» WHAT TO WORK ON
When you reproduce the entries below, keep each one exact and drop any pictures.

(Collected data)
======

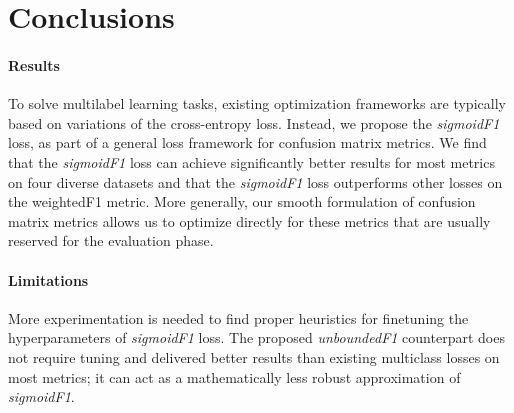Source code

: 
\section{Conclusions}
\label{sec:orged3d8a1}


\paragraph{Results}

To solve multilabel learning tasks, existing optimization frameworks are typically based on variations of the cross-entropy loss. Instead, we propose the \emph{sigmoidF1} loss, as part of a general loss framework for confusion matrix metrics. We find that the \emph{sigmoidF1} loss can achieve significantly better results for most metrics on four diverse datasets and that the \emph{sigmoidF1} loss outperforms other losses on the weightedF1 metric.
More generally, our smooth formulation of confusion matrix metrics allows us to optimize directly for these metrics that are usually reserved for the evaluation phase.

\paragraph{Limitations}
More experimentation is needed to find proper heuristics for finetuning the hyperparameters of \emph{sigmoidF1} loss. The proposed \emph{unboundedF1} counterpart does not require tuning and delivered better results than existing multiclass losses on most metrics; it can act as a mathematically less robust approximation of \emph{sigmoidF1}.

======

» RESULT BELOW
Source code

: 
\section{Conclusions}
\label{sec:orged3d8a1}


\paragraph{Results}

To solve multilabel learning tasks, existing optimization frameworks are typically based on variations of the cross-entropy loss. Instead, we propose the \emph{sigmoidF1} loss, as part of a general loss framework for confusion matrix metrics. We find that the \emph{sigmoidF1} loss can achieve significantly better results for most metrics on four diverse datasets and that the \emph{sigmoidF1} loss outperforms other losses on the weightedF1 metric.
More generally, our smooth formulation of confusion matrix metrics allows us to optimize directly for these metrics that are usually reserved for the evaluation phase.

\paragraph{Limitations}
More experimentation is needed to find proper heuristics for finetuning the hyperparameters of \emph{sigmoidF1} loss. The proposed \emph{unboundedF1} counterpart does not require tuning and delivered better results than existing multiclass losses on most metrics; it can act as a mathematically less robust approximation of \emph{sigmoidF1}.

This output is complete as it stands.